• EXERCISE AIM: The entries that follow need to be printed exactly as they are, minus any pictures.
:: DATA SHOWN
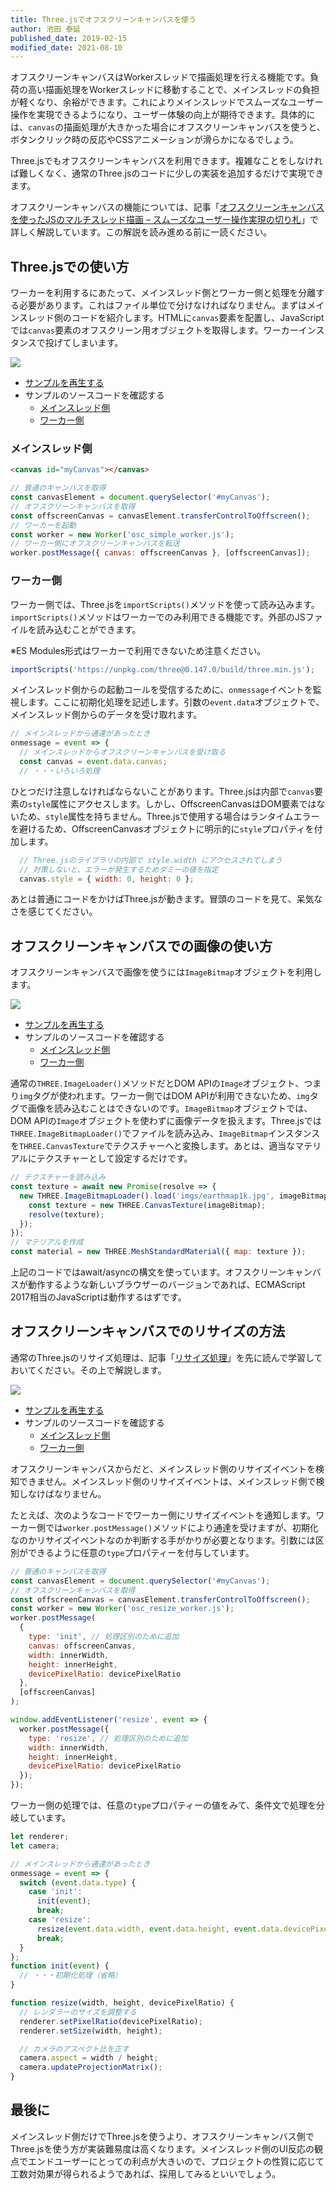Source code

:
 ```yaml
---
title: Three.jsでオフスクリーンキャンバスを使う
author: 池田 泰延
published_date: 2019-02-15
modified_date: 2021-08-10
---
```


オフスクリーンキャンバスはWorkerスレッドで描画処理を行える機能です。負荷の高い描画処理をWorkerスレッドに移動することで、メインスレッドの負担が軽くなり、余裕ができます。これによりメインスレッドでスムーズなユーザー操作を実現できるようになり、ユーザー体験の向上が期待できます。具体的には、`canvas`の描画処理が大きかった場合にオフスクリーンキャンバスを使うと、ボタンクリック時の反応やCSSアニメーションが滑らかになるでしょう。

Three.jsでもオフスクリーンキャンバスを利用できます。複雑なことをしなければ難しくなく、通常のThree.jsのコードに少しの実装を追加するだけで実現できます。

オフスクリーンキャンバスの機能については、記事「[オフスクリーンキャンバスを使ったJSのマルチスレッド描画 – スムーズなユーザー操作実現の切り札](https://ics.media/entry/19043)」で詳しく解説しています。この解説を読み進める前に一読ください。


## Three.jsでの使い方

ワーカーを利用するにあたって、メインスレッド側とワーカー側と処理を分離する必要があります。これはファイル単位で分けなければなりません。まずはメインスレッド側のコードを紹介します。HTMLに`canvas`要素を配置し、JavaScriptでは`canvas`要素のオフスクリーン用オブジェクトを取得します。ワーカーインスタンスで投げてしまいます。

![](../imgs/osc_simple.png)

- [サンプルを再生する](https://ics-creative.github.io/tutorial-three/samples/osc_simple.html)
- サンプルのソースコードを確認する
  - [メインスレッド側](../samples/osc_simple.html)
  - [ワーカー側](../samples/osc_simple_worker.js)



### メインスレッド側

```html
<canvas id="myCanvas"></canvas>
```

```js
// 普通のキャンバスを取得
const canvasElement = document.querySelector('#myCanvas');
// オフスクリーンキャンバスを取得
const offscreenCanvas = canvasElement.transferControlToOffscreen();
// ワーカーを起動
const worker = new Worker('osc_simple_worker.js');
// ワーカー側にオフスクリーンキャンバスを転送
worker.postMessage({ canvas: offscreenCanvas }, [offscreenCanvas]);
```

### ワーカー側

ワーカー側では、Three.jsを`importScripts()`メソッドを使って読み込みます。`importScripts()`メソッドはワーカーでのみ利用できる機能です。外部のJSファイルを読み込むことができます。

※ES Modules形式はワーカーで利用できないため注意ください。

```js
importScripts('https://unpkg.com/three@0.147.0/build/three.min.js');
```

メインスレッド側からの起動コールを受信するために、`onmessage`イベントを監視します。ここに初期化処理を記述します。引数の`event.data`オブジェクトで、メインスレッド側からのデータを受け取れます。

```js
// メインスレッドから通達があったとき
onmessage = event => {
  // メインスレッドからオフスクリーンキャンバスを受け取る
  const canvas = event.data.canvas;
  // ・・・いろいろ処理
```

ひとつだけ注意しなければならないことがあります。Three.jsは内部で`canvas`要素の`style`属性にアクセスします。しかし、OffscreenCanvasはDOM要素ではないため、`style`属性を持ちません。Three.jsで使用する場合はランタイムエラーを避けるため、OffscreenCanvasオブジェクトに明示的に`style`プロパティを付加します。

```js
  // Three.jsのライブラリの内部で style.width にアクセスされてしまう
  // 対策しないと、エラーが発生するためダミーの値を指定
  canvas.style = { width: 0, height: 0 };
```

あとは普通にコードをかけばThree.jsが動きます。冒頭のコードを見て、呆気なさを感じてください。


## オフスクリーンキャンバスでの画像の使い方

オフスクリーンキャンバスで画像を使うには`ImageBitmap`オブジェクトを利用します。

![](../imgs/osc_imagebitmap.png)

- [サンプルを再生する](https://ics-creative.github.io/tutorial-three/samples/osc_imagebitmap.html)
- サンプルのソースコードを確認する
  - [メインスレッド側](../samples/osc_imagebitmap.html)
  - [ワーカー側](../samples/osc_imagebitmap_worker.js)



通常の`THREE.ImageLoader()`メソッドだとDOM APIの`Image`オブジェクト、つまり`img`タグが使われます。ワーカー側ではDOM APIが利用できないため、`img`タグで画像を読み込むことはできないのです。`ImageBitmap`オブジェクトでは、DOM APIの`Image`オブジェクトを使わずに画像データを扱えます。Three.jsでは`THREE.ImageBitmapLoader()`でファイルを読み込み、`ImageBitmap`インスタンスを`THREE.CanvasTexture`でテクスチャーへと変換します。あとは、適当なマテリアルにテクスチャーとして設定するだけです。

```js
// テクスチャーを読み込み
const texture = await new Promise(resolve => {
  new THREE.ImageBitmapLoader().load('imgs/earthmap1k.jpg', imageBitmap => {
    const texture = new THREE.CanvasTexture(imageBitmap);
    resolve(texture);
  });
});
// マテリアルを作成
const material = new THREE.MeshStandardMaterial({ map: texture });
```

上記のコードではawait/asyncの構文を使っています。オフスクリーンキャンバスが動作するような新しいブラウザーのバージョンであれば、ECMAScript 2017相当のJavaScriptは動作するはずです。

## オフスクリーンキャンバスでのリサイズの方法

通常のThree.jsのリサイズ処理は、記事「[リサイズ処理](renderer_resize.md)」を先に読んで学習しておいてください。その上で解説します。

![](../imgs/osc_resize.png)

- [サンプルを再生する](https://ics-creative.github.io/tutorial-three/samples/osc_resize.html)
- サンプルのソースコードを確認する
  - [メインスレッド側](../samples/osc_resize.html)
  - [ワーカー側](../samples/osc_resize_worker.js)



オフスクリーンキャンバスからだと、メインスレッド側のリサイズイベントを検知できません。メインスレッド側のリサイズイベントは、メインスレッド側で検知しなけばなりません。

たとえば、次のようなコードでワーカー側にリサイズイベントを通知します。ワーカー側では`worker.postMessage()`メソッドにより通達を受けますが、初期化なのかリサイズイベントなのか判断する手がかりが必要となります。引数には区別ができるように任意の`type`プロパティーを付与しています。

```js
// 普通のキャンバスを取得
const canvasElement = document.querySelector('#myCanvas');
// オフスクリーンキャンバスを取得
const offscreenCanvas = canvasElement.transferControlToOffscreen();
const worker = new Worker('osc_resize_worker.js');
worker.postMessage(
  {
    type: 'init', // 処理区別のために追加
    canvas: offscreenCanvas,
    width: innerWidth,
    height: innerHeight,
    devicePixelRatio: devicePixelRatio
  },
  [offscreenCanvas]
);

window.addEventListener('resize', event => {
  worker.postMessage({
    type: 'resize', // 処理区別のために追加
    width: innerWidth,
    height: innerHeight,
    devicePixelRatio: devicePixelRatio
  });
});
```

ワーカー側の処理では、任意の`type`プロパティーの値をみて、条件文で処理を分岐しています。

```js
let renderer;
let camera;

// メインスレッドから通達があったとき
onmessage = event => {
  switch (event.data.type) {
    case 'init':
      init(event);
      break;
    case 'resize':
      resize(event.data.width, event.data.height, event.data.devicePixelRatio);
      break;
  }
};
function init(event) {
  // ・・・初期化処理（省略）
}

function resize(width, height, devicePixelRatio) {
  // レンダラーのサイズを調整する
  renderer.setPixelRatio(devicePixelRatio);
  renderer.setSize(width, height);

  // カメラのアスペクト比を正す
  camera.aspect = width / height;
  camera.updateProjectionMatrix();
}
```

## 最後に

メインスレッド側だけでThree.jsを使うより、オフスクリーンキャンバス側でThree.jsを使う方が実装難易度は高くなります。メインスレッド側のUI反応の観点でエンドユーザーにとっての利点が大きいので、プロジェクトの性質に応じて工数対効果が得られるようであれば、採用してみるといいでしょう。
::::
• ANSWER FOR THIS EXERCISE:
Source code

:
 ```yaml
---
title: Three.jsでオフスクリーンキャンバスを使う
author: 池田 泰延
published_date: 2019-02-15
modified_date: 2021-08-10
---
```


オフスクリーンキャンバスはWorkerスレッドで描画処理を行える機能です。負荷の高い描画処理をWorkerスレッドに移動することで、メインスレッドの負担が軽くなり、余裕ができます。これによりメインスレッドでスムーズなユーザー操作を実現できるようになり、ユーザー体験の向上が期待できます。具体的には、`canvas`の描画処理が大きかった場合にオフスクリーンキャンバスを使うと、ボタンクリック時の反応やCSSアニメーションが滑らかになるでしょう。

Three.jsでもオフスクリーンキャンバスを利用できます。複雑なことをしなければ難しくなく、通常のThree.jsのコードに少しの実装を追加するだけで実現できます。

オフスクリーンキャンバスの機能については、記事「[オフスクリーンキャンバスを使ったJSのマルチスレッド描画 – スムーズなユーザー操作実現の切り札](https://ics.media/entry/19043)」で詳しく解説しています。この解説を読み進める前に一読ください。


## Three.jsでの使い方

ワーカーを利用するにあたって、メインスレッド側とワーカー側と処理を分離する必要があります。これはファイル単位で分けなければなりません。まずはメインスレッド側のコードを紹介します。HTMLに`canvas`要素を配置し、JavaScriptでは`canvas`要素のオフスクリーン用オブジェクトを取得します。ワーカーインスタンスで投げてしまいます。

![](../imgs/osc_simple.png)

- [サンプルを再生する](https://ics-creative.github.io/tutorial-three/samples/osc_simple.html)
- サンプルのソースコードを確認する
  - [メインスレッド側](../samples/osc_simple.html)
  - [ワーカー側](../samples/osc_simple_worker.js)



### メインスレッド側

```html
<canvas id="myCanvas"></canvas>
```

```js
// 普通のキャンバスを取得
const canvasElement = document.querySelector('#myCanvas');
// オフスクリーンキャンバスを取得
const offscreenCanvas = canvasElement.transferControlToOffscreen();
// ワーカーを起動
const worker = new Worker('osc_simple_worker.js');
// ワーカー側にオフスクリーンキャンバスを転送
worker.postMessage({ canvas: offscreenCanvas }, [offscreenCanvas]);
```

### ワーカー側

ワーカー側では、Three.jsを`importScripts()`メソッドを使って読み込みます。`importScripts()`メソッドはワーカーでのみ利用できる機能です。外部のJSファイルを読み込むことができます。

※ES Modules形式はワーカーで利用できないため注意ください。

```js
importScripts('https://unpkg.com/three@0.147.0/build/three.min.js');
```

メインスレッド側からの起動コールを受信するために、`onmessage`イベントを監視します。ここに初期化処理を記述します。引数の`event.data`オブジェクトで、メインスレッド側からのデータを受け取れます。

```js
// メインスレッドから通達があったとき
onmessage = event => {
  // メインスレッドからオフスクリーンキャンバスを受け取る
  const canvas = event.data.canvas;
  // ・・・いろいろ処理
```

ひとつだけ注意しなければならないことがあります。Three.jsは内部で`canvas`要素の`style`属性にアクセスします。しかし、OffscreenCanvasはDOM要素ではないため、`style`属性を持ちません。Three.jsで使用する場合はランタイムエラーを避けるため、OffscreenCanvasオブジェクトに明示的に`style`プロパティを付加します。

```js
  // Three.jsのライブラリの内部で style.width にアクセスされてしまう
  // 対策しないと、エラーが発生するためダミーの値を指定
  canvas.style = { width: 0, height: 0 };
```

あとは普通にコードをかけばThree.jsが動きます。冒頭のコードを見て、呆気なさを感じてください。


## オフスクリーンキャンバスでの画像の使い方

オフスクリーンキャンバスで画像を使うには`ImageBitmap`オブジェクトを利用します。

![](../imgs/osc_imagebitmap.png)

- [サンプルを再生する](https://ics-creative.github.io/tutorial-three/samples/osc_imagebitmap.html)
- サンプルのソースコードを確認する
  - [メインスレッド側](../samples/osc_imagebitmap.html)
  - [ワーカー側](../samples/osc_imagebitmap_worker.js)



通常の`THREE.ImageLoader()`メソッドだとDOM APIの`Image`オブジェクト、つまり`img`タグが使われます。ワーカー側ではDOM APIが利用できないため、`img`タグで画像を読み込むことはできないのです。`ImageBitmap`オブジェクトでは、DOM APIの`Image`オブジェクトを使わずに画像データを扱えます。Three.jsでは`THREE.ImageBitmapLoader()`でファイルを読み込み、`ImageBitmap`インスタンスを`THREE.CanvasTexture`でテクスチャーへと変換します。あとは、適当なマテリアルにテクスチャーとして設定するだけです。

```js
// テクスチャーを読み込み
const texture = await new Promise(resolve => {
  new THREE.ImageBitmapLoader().load('imgs/earthmap1k.jpg', imageBitmap => {
    const texture = new THREE.CanvasTexture(imageBitmap);
    resolve(texture);
  });
});
// マテリアルを作成
const material = new THREE.MeshStandardMaterial({ map: texture });
```

上記のコードではawait/asyncの構文を使っています。オフスクリーンキャンバスが動作するような新しいブラウザーのバージョンであれば、ECMAScript 2017相当のJavaScriptは動作するはずです。

## オフスクリーンキャンバスでのリサイズの方法

通常のThree.jsのリサイズ処理は、記事「[リサイズ処理](renderer_resize.md)」を先に読んで学習しておいてください。その上で解説します。

![](../imgs/osc_resize.png)

- [サンプルを再生する](https://ics-creative.github.io/tutorial-three/samples/osc_resize.html)
- サンプルのソースコードを確認する
  - [メインスレッド側](../samples/osc_resize.html)
  - [ワーカー側](../samples/osc_resize_worker.js)



オフスクリーンキャンバスからだと、メインスレッド側のリサイズイベントを検知できません。メインスレッド側のリサイズイベントは、メインスレッド側で検知しなけばなりません。

たとえば、次のようなコードでワーカー側にリサイズイベントを通知します。ワーカー側では`worker.postMessage()`メソッドにより通達を受けますが、初期化なのかリサイズイベントなのか判断する手がかりが必要となります。引数には区別ができるように任意の`type`プロパティーを付与しています。

```js
// 普通のキャンバスを取得
const canvasElement = document.querySelector('#myCanvas');
// オフスクリーンキャンバスを取得
const offscreenCanvas = canvasElement.transferControlToOffscreen();
const worker = new Worker('osc_resize_worker.js');
worker.postMessage(
  {
    type: 'init', // 処理区別のために追加
    canvas: offscreenCanvas,
    width: innerWidth,
    height: innerHeight,
    devicePixelRatio: devicePixelRatio
  },
  [offscreenCanvas]
);

window.addEventListener('resize', event => {
  worker.postMessage({
    type: 'resize', // 処理区別のために追加
    width: innerWidth,
    height: innerHeight,
    devicePixelRatio: devicePixelRatio
  });
});
```

ワーカー側の処理では、任意の`type`プロパティーの値をみて、条件文で処理を分岐しています。

```js
let renderer;
let camera;

// メインスレッドから通達があったとき
onmessage = event => {
  switch (event.data.type) {
    case 'init':
      init(event);
      break;
    case 'resize':
      resize(event.data.width, event.data.height, event.data.devicePixelRatio);
      break;
  }
};
function init(event) {
  // ・・・初期化処理（省略）
}

function resize(width, height, devicePixelRatio) {
  // レンダラーのサイズを調整する
  renderer.setPixelRatio(devicePixelRatio);
  renderer.setSize(width, height);

  // カメラのアスペクト比を正す
  camera.aspect = width / height;
  camera.updateProjectionMatrix();
}
```

## 最後に

メインスレッド側だけでThree.jsを使うより、オフスクリーンキャンバス側でThree.jsを使う方が実装難易度は高くなります。メインスレッド側のUI反応の観点でエンドユーザーにとっての利点が大きいので、プロジェクトの性質に応じて工数対効果が得られるようであれば、採用してみるといいでしょう。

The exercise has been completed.